© St. Petersburg Times, published September 11, 2002
The events of the past year have thrown a spotlight on MacDill Air Force Base in Tampa that is unlikely to diminish any time soon.
MacDill is home to Central Command and the Special Operations Command. Both have been key players in the war in Afghanistan and would be relied on heavily in the increasingly likely event of military operations in Iraq.
Central Command, directed by Army Gen. Tommy Franks, has an area of responsibility that is larger than the continental United States.
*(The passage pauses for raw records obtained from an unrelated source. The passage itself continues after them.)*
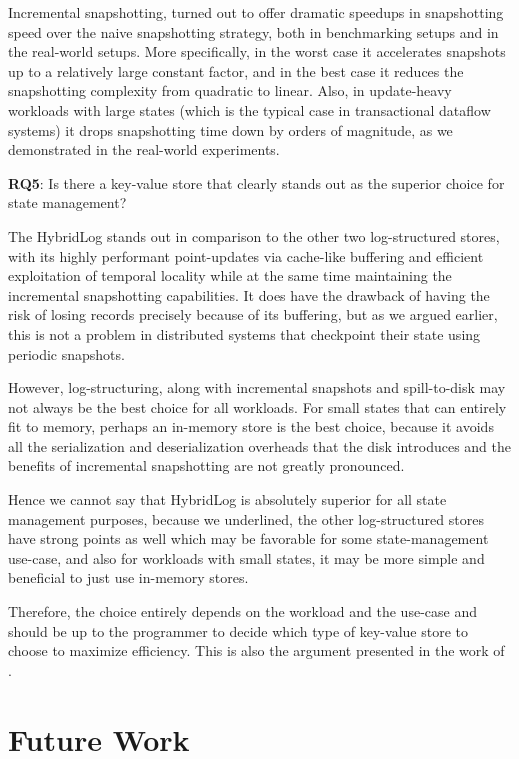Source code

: Incremental snapshotting, turned out to offer dramatic speedups in snapshotting speed over the naive snapshotting strategy, both in benchmarking setups and in the real-world setups.
More specifically, in the worst case it accelerates snapshots up to a relatively large constant factor, and in the best case it reduces the snapshotting complexity from quadratic to linear.
Also, in update-heavy workloads with large states (which is the typical case in transactional dataflow systems) it drops snapshotting time down by orders of magnitude, as we demonstrated in the real-world experiments.

\begin{tcolorbox}
    \textbf{RQ5}: Is there a key-value store that clearly stands out as the superior choice for state management?
\end{tcolorbox}

The HybridLog stands out in comparison to the other two log-structured stores, with its highly performant point-updates via cache-like buffering and efficient exploitation of temporal locality while at the same time maintaining the incremental snapshotting capabilities. It does have the drawback of having the risk of losing records precisely because of its buffering, but as we argued earlier, this is not a problem in distributed systems that checkpoint their state using periodic snapshots.

However, log-structuring, along with incremental snapshots and spill-to-disk may not always be the best choice for all workloads. For small states that can entirely fit to memory, perhaps an in-memory store is the best choice, because it avoids all the serialization and deserialization overheads that the disk introduces and the benefits of incremental snapshotting are not greatly pronounced.

Hence we cannot say that HybridLog is absolutely superior for all state management purposes, because we underlined, the other log-structured stores have strong points as well which may be favorable for some state-management use-case, and also for workloads with small states, it may be more simple and beneficial to just use in-memory stores.

Therefore, the choice entirely depends on the workload and the use-case and should be up to the programmer to decide which type of key-value store to choose to maximize efficiency. This is also the argument presented in the work of \cite{workload-aware-streaming-state-management}.

\section{Future Work}

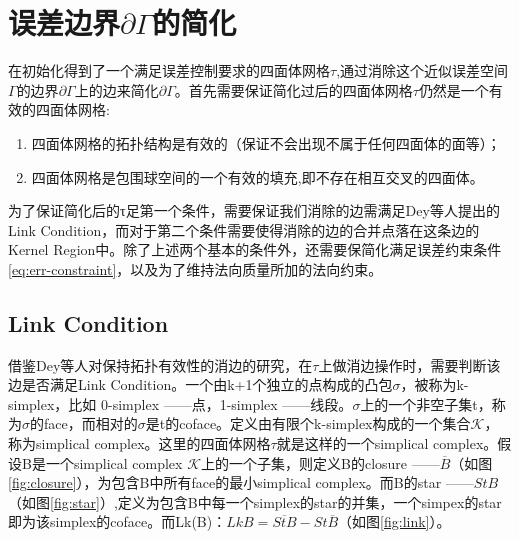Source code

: \section{误差边界$\partial \Gamma$的简化}
在初始化得到了一个满足误差控制要求的四面体网格$\tau$,通过消除这个近似误差空间$\Gamma$的边界$\partial \Gamma$上的边来简化$\partial \Gamma$。首先需要保证简化过后的四面体网格$\tau$仍然是一个有效的四面体网格:
\begin{enumerate}[（1）]
  \item 四面体网格的拓扑结构是有效的（保证不会出现不属于任何四面体的面等）；
  \item 四面体网格是包围球空间的一个有效的填充,即不存在相互交叉的四面体。
\end{enumerate}
为了保证简化后的τ足第一个条件，需要保证我们消除的边需满足Dey等人提出的Link Condition\cite{link-cond}，而对于第二个条件需要使得消除的边的合并点落在这条边的Kernel Region中。除了上述两个基本的条件外，还需要保简化满足误差约束条件\eqref{eq:err-constraint}，以及为了维持法向质量所加的法向约束。

\subsection{Link Condition}
借鉴Dey等人对保持拓扑有效性的消边的研究，在$\tau$上做消边操作时，需要判断该边是否满足Link Condition。一个由k+1个独立的点构成的凸包$\sigma$，被称为k-simplex，比如 0-simplex ——点，1-simplex ——线段。$\sigma$上的一个非空子集t，称为$\sigma$的face，而相对的$\sigma$是t的coface。定义由有限个k-simplex构成的一个集合$\mathcal{K}$，称为simplical complex。这里的四面体网格$\tau$就是这样的一个simplical complex。假设B是一个simplical complex $\mathcal{K}$上的一个子集，则定义B的closure ——$\overline{B}$（如图\ref{fig:closure}），为包含B中所有face的最小simplical complex。而B的star ——$St B$（如图\ref{fig:star}）,定义为包含B中每一个simplex的star的并集，一个simpex的star即为该simplex的coface。而Lk(B)：$Lk B = \overline{St B} - St \overline{B}$（如图\ref{fig:link}）。\par

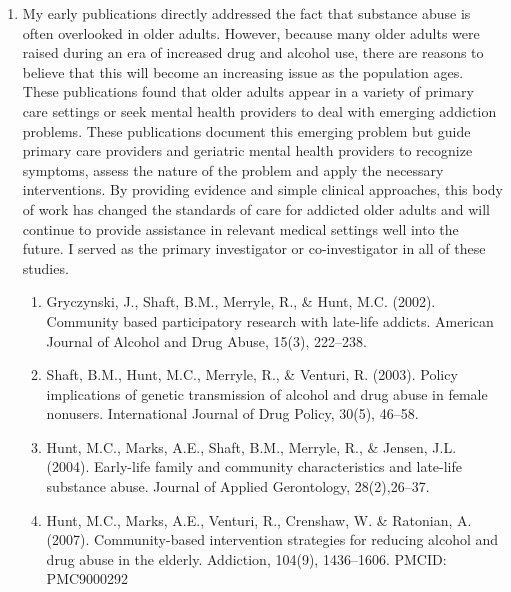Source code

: \documentclass{nihbiosketch}
\begin{document}
\begin{enumerate}

\item My early publications directly addressed the fact that substance abuse is
    often overlooked in older adults. However, because many older adults were
    raised during an era of increased drug and alcohol use, there are reasons
    to believe that this will become an increasing issue as the population
    ages.   These publications found that older adults appear in a variety of
    primary care settings or seek mental health providers to deal with emerging
    addiction problems.  These publications document this emerging problem but
    guide primary care providers and geriatric mental health providers to
    recognize symptoms, assess the nature of the problem and apply the
    necessary interventions.   By providing evidence and simple clinical
    approaches, this body of work has changed the standards of care for
    addicted older adults and will continue to provide assistance in relevant
    medical settings well into the future.  I served as the primary
    investigator or co-investigator in all of these studies. 

\begin{enumerate}

\item Gryczynski, J., Shaft, B.M., Merryle, R., \& Hunt, M.C. (2002). Community
        based participatory research with late-life addicts. American Journal
        of Alcohol and Drug Abuse, 15(3), 222--238.

\item Shaft, B.M., Hunt, M.C., Merryle, R., \& Venturi, R. (2003). Policy
        implications of genetic transmission of alcohol and drug abuse in
        female nonusers. International Journal of Drug Policy, 30(5), 46--58.

\item Hunt, M.C., Marks, A.E., Shaft, B.M., Merryle, R., \& Jensen, J.L.
        (2004). Early-life family and community characteristics and late-life
        substance abuse. Journal of Applied Gerontology, 28(2),26--37.

\item Hunt, M.C., Marks, A.E., Venturi, R., Crenshaw, W. \& Ratonian, A.
        (2007). Community-based intervention strategies for reducing alcohol
        and drug abuse in the elderly.  Addiction, 104(9), 1436--1606. PMCID:
        PMC9000292

\end{enumerate}



\end{enumerate}
\end{document}
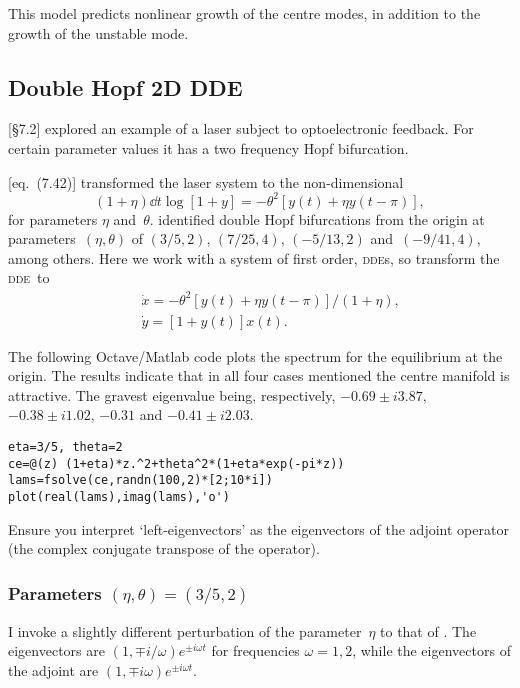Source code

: \documentclass[11pt,a5paper]{article}
\def\dde{\textsc{dde}}
\begin{document}
This model predicts nonlinear growth of the centre modes, in addition to the growth of the unstable mode.


\subsection{Double Hopf 2D DDE}

\cite{Erneux2009} [\S7.2] explored an example of a laser subject to optoelectronic feedback.
For certain parameter values it has a two frequency Hopf bifurcation.

\cite{Erneux2009} [eq.~(7.42)] transformed the laser system to the non-dimensional
\begin{equation*}
(1+\eta)\dd t{\log[1+y]}=-\theta^2
\left[y(t)+\eta y(t-\pi)\right],
\end{equation*}
for parameters \(\eta\) and~\(\theta\).  
\cite{Erneux2009} identified double Hopf bifurcations from the origin at parameters~\((\eta,\theta)\) of \((3/5,2)\), \((7/25,4)\), \((-5/13,2)\) and~\((-9/41,4)\), among others.
Here we work with a system of first order, \dde{}s, so transform the  \dde\ to
\begin{eqnarray*}
&&\dot x=-\theta^2
\left[y(t)+\eta y(t-\pi)\right]/(1+\eta),
\\&& \dot y=[1+y(t)]x(t).
\end{eqnarray*}

The following Octave/Matlab code plots the spectrum for the equilibrium at the origin.  
The results indicate that in all four cases mentioned the centre manifold is attractive.
The gravest eigenvalue being, respectively, \(-0.69\pm i3.87\), \(-0.38\pm i1.02\), \(-0.31\) and \(-0.41\pm i2.03\).
\begin{verbatim}
eta=3/5, theta=2
ce=@(z) (1+eta)*z.^2+theta^2*(1+eta*exp(-pi*z))
lams=fsolve(ce,randn(100,2)*[2;10*i])
plot(real(lams),imag(lams),'o')
\end{verbatim}



Ensure you interpret `left-eigenvectors' as the eigenvectors of the adjoint operator (the complex conjugate transpose of the operator).

\subsubsection{Parameters $(\eta,\theta)=(3/5,2)$}
I invoke a slightly different perturbation of the parameter~\(\eta\) to that of \cite{Erneux2009}.
The eigenvectors are \((1,\mp i/\omega)e^{\pm i\omega t}\) for frequencies \(\omega=1,2\), while the eigenvectors of the adjoint are \((1,\mp i\omega)e^{\pm i\omega t}\). 
\end{document}
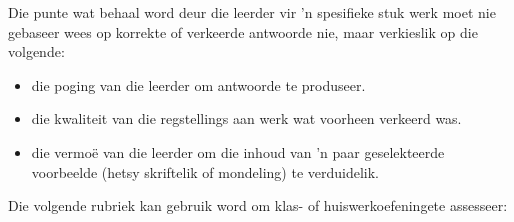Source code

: Die punte wat behaal word deur die leerder vir 'n spesifieke stuk werk moet nie gebaseer wees op korrekte of verkeerde antwoorde nie, maar verkieslik op die volgende:

\begin{itemize}[noitemsep]
\item
  die poging van die leerder om antwoorde te produseer.
\item
  die kwaliteit van die regstellings aan werk wat voorheen verkeerd was.
\item
  die vermoë van die leerder om die inhoud van 'n paar geselekteerde voorbeelde (hetsy skriftelik of mondeling) te verduidelik.
\end{itemize}
Die volgende rubriek kan gebruik word om klas- of huiswerkoefeningete assesseer:

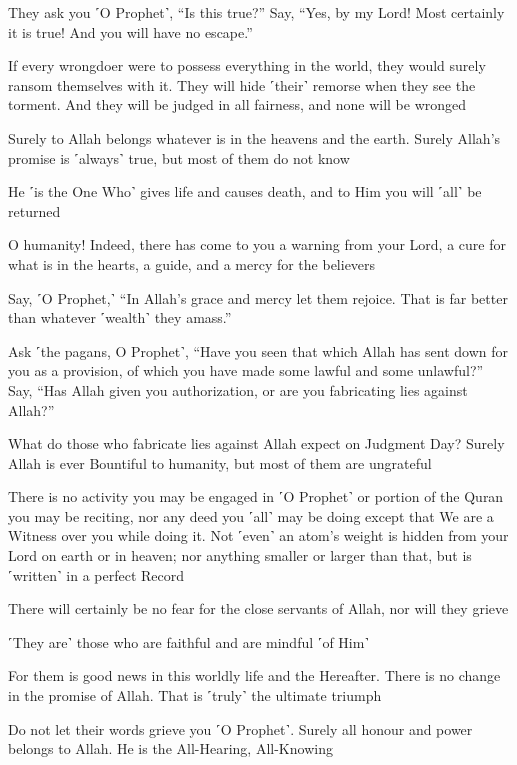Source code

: They ask you ˹O Prophet˺, “Is this true?” Say, “Yes, by my Lord! Most certainly it is true! And you will have no escape.”

If every wrongdoer were to possess everything in the world, they would surely ransom themselves with it. They will hide ˹their˺ remorse when they see the torment. And they will be judged in all fairness, and none will be wronged

Surely to Allah belongs whatever is in the heavens and the earth. Surely Allah’s promise is ˹always˺ true, but most of them do not know

He ˹is the One Who˺ gives life and causes death, and to Him you will ˹all˺ be returned

O humanity! Indeed, there has come to you a warning from your Lord, a cure for what is in the hearts, a guide, and a mercy for the believers

Say, ˹O Prophet,˺ “In Allah’s grace and mercy let them rejoice. That is far better than whatever ˹wealth˺ they amass.”

Ask ˹the pagans, O Prophet˺, “Have you seen that which Allah has sent down for you as a provision, of which you have made some lawful and some unlawful?” Say, “Has Allah given you authorization, or are you fabricating lies against Allah?”

What do those who fabricate lies against Allah expect on Judgment Day? Surely Allah is ever Bountiful to humanity, but most of them are ungrateful

There is no activity you may be engaged in ˹O Prophet˺ or portion of the Quran you may be reciting, nor any deed you ˹all˺ may be doing except that We are a Witness over you while doing it. Not ˹even˺ an atom’s weight is hidden from your Lord on earth or in heaven; nor anything smaller or larger than that, but is ˹written˺ in a perfect Record

There will certainly be no fear for the close servants of Allah, nor will they grieve

˹They are˺ those who are faithful and are mindful ˹of Him˺

For them is good news in this worldly life and the Hereafter. There is no change in the promise of Allah. That is ˹truly˺ the ultimate triumph

Do not let their words grieve you ˹O Prophet˺. Surely all honour and power belongs to Allah. He is the All-Hearing, All-Knowing

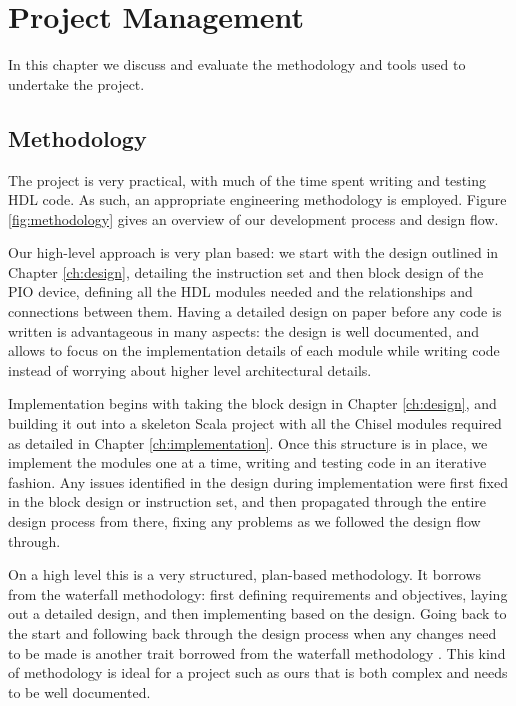 \chapter{Project Management}

In this chapter we discuss and evaluate the methodology and tools used to undertake the project.

\section{Methodology}
The project is very practical, with much of the time spent writing and testing HDL code. As such, an appropriate engineering methodology is employed. Figure \ref{fig:methodology} gives an overview of our development process and design flow.

Our high-level approach is very plan based: we start with the design outlined in Chapter \ref{ch:design}, detailing the instruction set and then block design of the PIO device, defining all the HDL modules needed and the relationships and connections between them. Having a detailed design on paper before any code is written is advantageous in many aspects: the design is well documented, and allows to focus on the implementation details of each module while writing code instead of worrying about higher level architectural details.

Implementation begins with taking the block design in Chapter \ref{ch:design}, and building it out into a skeleton Scala project with all the Chisel modules required as detailed in Chapter \ref{ch:implementation}. Once this structure is in place, we implement the modules one at a time, writing and testing code in an iterative fashion. Any issues identified in the design during implementation were first fixed in the block design or instruction set, and then propagated through the entire design process from there, fixing any problems as we followed the design flow through.

On a high level this is a very structured, plan-based methodology. It borrows from the waterfall methodology: first defining requirements and objectives, laying out a detailed design, and then implementing based on the design. Going back to the start and following back through the design process when any changes need to be made is another trait borrowed from the waterfall methodology \cite{softeng}. This kind of methodology is ideal for a project such as ours that is both complex and needs to be well documented.

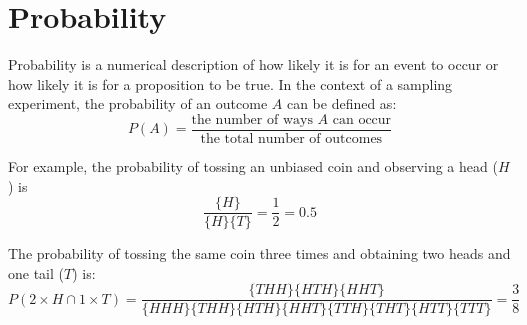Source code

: \chapter{Probability}
\label{ch:probability}

Probability is a numerical description of how likely it is for an
event to occur or how likely it is for a proposition to be true.  In
the context of a sampling experiment, the probability of an outcome
$A$ can be defined as:
\begin{equation}
P(A) = \frac{\mbox{the number of ways }A\mbox{ can occur}}
{\mbox{the total number of outcomes}}
\end{equation}

For example, the probability of tossing an unbiased coin and observing
a head ($H$) is
\[
\frac{
  \{H\}
}{
  \{H\}\{T\}
} = \frac{1}{2} = 0.5
\]

The probability of tossing the same coin three times and obtaining two
heads and one tail ($T$) is:
\begin{equation}
  P\!\left(2\times{H} \cap 1\times{T}\right) =
  \frac{
    \{THH\}\{HTH\}\{HHT\}
  }{
    \{HHH\}\{THH\}\{HTH\}\{HHT\}\{TTH\}\{THT\}\{HTT\}\{TTT\}
  } = \frac{3}{8}
  \label{eq:2H1T}
\end{equation}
It includes Afghanistan, Iran, Iraq, Yemen, Kuwait, Somalia, Saudi Arabia and Pakistan.
Franks reportedly began drawing up war plans for Iraq not long after Sept. 11. As recently as last month he briefed President Bush on the so-called "Inside Out" option, which would combine air strikes deep in Iraq with a ground assault aimed at the rapid capture of Baghdad.
Central Command's role is the visible part of warfare, the air campaigns and buildup of American forces. But as President Bush often said after the Sept. 11 attacks, the war on terrorism would also feature unseen operations.
That's where the Special Operations Command comes in. It was special operations forces -- covert units that go behind enemy lines with as few as three or four members -- that slipped into Afghanistan in the early days of the war, paving the way for a larger coalition force.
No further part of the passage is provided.